───── RECORDS SHOWN

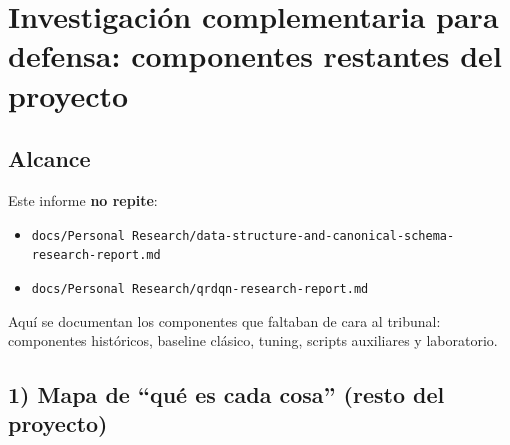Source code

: ﻿\documentclass[12pt,a4paper]{article}
\begin{document}
\section{Investigación complementaria para defensa: componentes restantes del proyecto}

\subsection{Alcance}

Este informe \textbf{no repite}:

\begin{itemize}
  \item \verb|docs/Personal Research/data-structure-and-canonical-schema-research-report.md|
  \item \verb|docs/Personal Research/qrdqn-research-report.md|
\end{itemize}

Aquí se documentan los componentes que faltaban de cara al tribunal: componentes históricos,
baseline clásico, tuning, scripts auxiliares y laboratorio.

\subsection{1) Mapa de ``qué es cada cosa'' (resto del proyecto)}
\end{document}
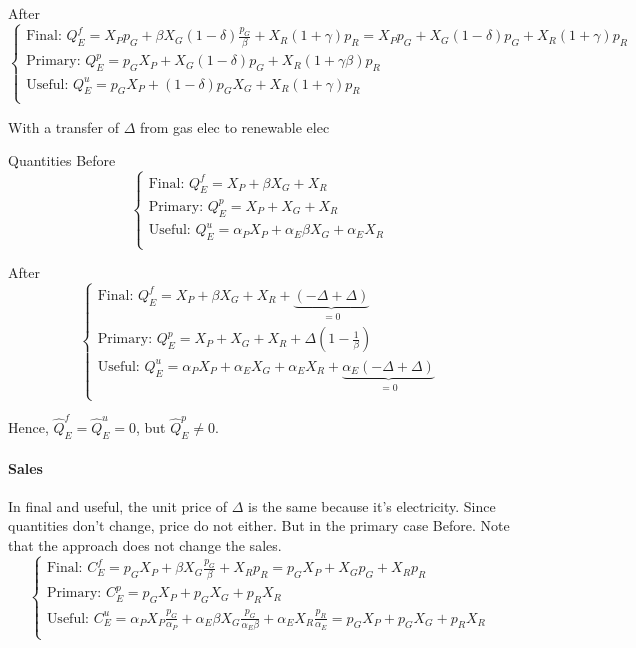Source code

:\documentclass[11pt]{article}
\begin{document}
After
\begin{equation*}
    \begin{cases}
        \text{Final: }Q_E^f=X_Pp_G+\beta X_G(1-\delta)\frac{p_G}{\beta}+X_R(1+\gamma)p_R=X_Pp_G+ X_G(1-\delta)p_G+X_R(1+\gamma)p_R\\
         \text{Primary: }Q_E^p= p_GX_P+ X_G(1-\delta)p_G+X_R(1+\gamma\beta)p_R \\
        \text{Useful: }Q_E^u= p_GX_P+ (1-\delta)p_G X_G+ X_R (1+\gamma)p_R  \\
    \end{cases}
\end{equation*}


With a transfer of $\Delta$ from gas elec to renewable elec


Quantities
Before
\begin{equation*}
    \begin{cases}
        \text{Final: }Q_E^f=X_P+\beta X_G+X_R \\
         \text{Primary: }Q_E^p=X_P+ X_G+X_R \\
        \text{Useful: }Q_E^u=\alpha_P X_P+ \alpha_E\beta X_G+\alpha_E X_R \\
    \end{cases}
\end{equation*}

After
\begin{equation*}
    \begin{cases}
        \text{Final: }Q_E^f=X_P+\beta X_G+X_R + \underbrace{(-\Delta + \Delta )}_{=0}\\
         \text{Primary: }Q_E^p= X_P+ X_G+X_R +  \Delta(1-\frac{1}{\beta}) \\
        \text{Useful: }Q_E^u=\alpha_P X_P+ \alpha_EX_G+\alpha_E X_R + \underbrace{\alpha_E(-\Delta + \Delta )}_{=0}  \\
    \end{cases}
\end{equation*}

Hence, $\hat{Q}_E^f=\hat{Q}_E^u=0$, but $\hat{Q}_E^p\neq0$.


\paragraph{Sales}
In final and useful, the unit price of $\Delta$ is the same because it's electricity. Since quantities don't change, price do not either. But in the primary case
Before. Note that the approach does not change the sales.
\begin{equation*}
    \begin{cases}
        \text{Final: }C_E^f=p_GX_P+\beta X_G\frac{p_G}{\beta}+X_Rp_R=p_GX_P+ X_Gp_G+X_Rp_R \\
         \text{Primary: }C_E^p=p_GX_P+ p_GX_G+p_RX_R \\
        \text{Useful: }C_E^u=\alpha_P X_P\frac{p_G}{\alpha_P}+ \alpha_E\beta X_G\frac{p_G}{\alpha_E\beta}+\alpha_E X_R\frac{p_R}{\alpha_E}=p_GX_P+ p_GX_G+p_RX_R \\
    \end{cases}
\end{equation*}
\end{document}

──────────

* PROBLEM TO SOLVE *
If an entry contains a picture, leave it out and repeat the rest exactly.

* SOLUTION TO THIS TASK *
Source code

: ﻿\documentclass[12pt,a4paper]{article}
\begin{document}
\section{Investigación complementaria para defensa: componentes restantes del proyecto}

\subsection{Alcance}

Este informe \textbf{no repite}:

\begin{itemize}
  \item \verb|docs/Personal Research/data-structure-and-canonical-schema-research-report.md|
  \item \verb|docs/Personal Research/qrdqn-research-report.md|
\end{itemize}

Aquí se documentan los componentes que faltaban de cara al tribunal: componentes históricos,
baseline clásico, tuning, scripts auxiliares y laboratorio.

\subsection{1) Mapa de ``qué es cada cosa'' (resto del proyecto)}
\end{document}
Source code

:\documentclass[11pt]{article}
\begin{document}
After
\begin{equation*}
    \begin{cases}
        \text{Final: }Q_E^f=X_Pp_G+\beta X_G(1-\delta)\frac{p_G}{\beta}+X_R(1+\gamma)p_R=X_Pp_G+ X_G(1-\delta)p_G+X_R(1+\gamma)p_R\\
         \text{Primary: }Q_E^p= p_GX_P+ X_G(1-\delta)p_G+X_R(1+\gamma\beta)p_R \\
        \text{Useful: }Q_E^u= p_GX_P+ (1-\delta)p_G X_G+ X_R (1+\gamma)p_R  \\
    \end{cases}
\end{equation*}


With a transfer of $\Delta$ from gas elec to renewable elec


Quantities
Before
\begin{equation*}
    \begin{cases}
        \text{Final: }Q_E^f=X_P+\beta X_G+X_R \\
         \text{Primary: }Q_E^p=X_P+ X_G+X_R \\
        \text{Useful: }Q_E^u=\alpha_P X_P+ \alpha_E\beta X_G+\alpha_E X_R \\
    \end{cases}
\end{equation*}

After
\begin{equation*}
    \begin{cases}
        \text{Final: }Q_E^f=X_P+\beta X_G+X_R + \underbrace{(-\Delta + \Delta )}_{=0}\\
         \text{Primary: }Q_E^p= X_P+ X_G+X_R +  \Delta(1-\frac{1}{\beta}) \\
        \text{Useful: }Q_E^u=\alpha_P X_P+ \alpha_EX_G+\alpha_E X_R + \underbrace{\alpha_E(-\Delta + \Delta )}_{=0}  \\
    \end{cases}
\end{equation*}

Hence, $\hat{Q}_E^f=\hat{Q}_E^u=0$, but $\hat{Q}_E^p\neq0$.


\paragraph{Sales}
In final and useful, the unit price of $\Delta$ is the same because it's electricity. Since quantities don't change, price do not either. But in the primary case
Before. Note that the approach does not change the sales.
\begin{equation*}
    \begin{cases}
        \text{Final: }C_E^f=p_GX_P+\beta X_G\frac{p_G}{\beta}+X_Rp_R=p_GX_P+ X_Gp_G+X_Rp_R \\
         \text{Primary: }C_E^p=p_GX_P+ p_GX_G+p_RX_R \\
        \text{Useful: }C_E^u=\alpha_P X_P\frac{p_G}{\alpha_P}+ \alpha_E\beta X_G\frac{p_G}{\alpha_E\beta}+\alpha_E X_R\frac{p_R}{\alpha_E}=p_GX_P+ p_GX_G+p_RX_R \\
    \end{cases}
\end{equation*}
\end{document}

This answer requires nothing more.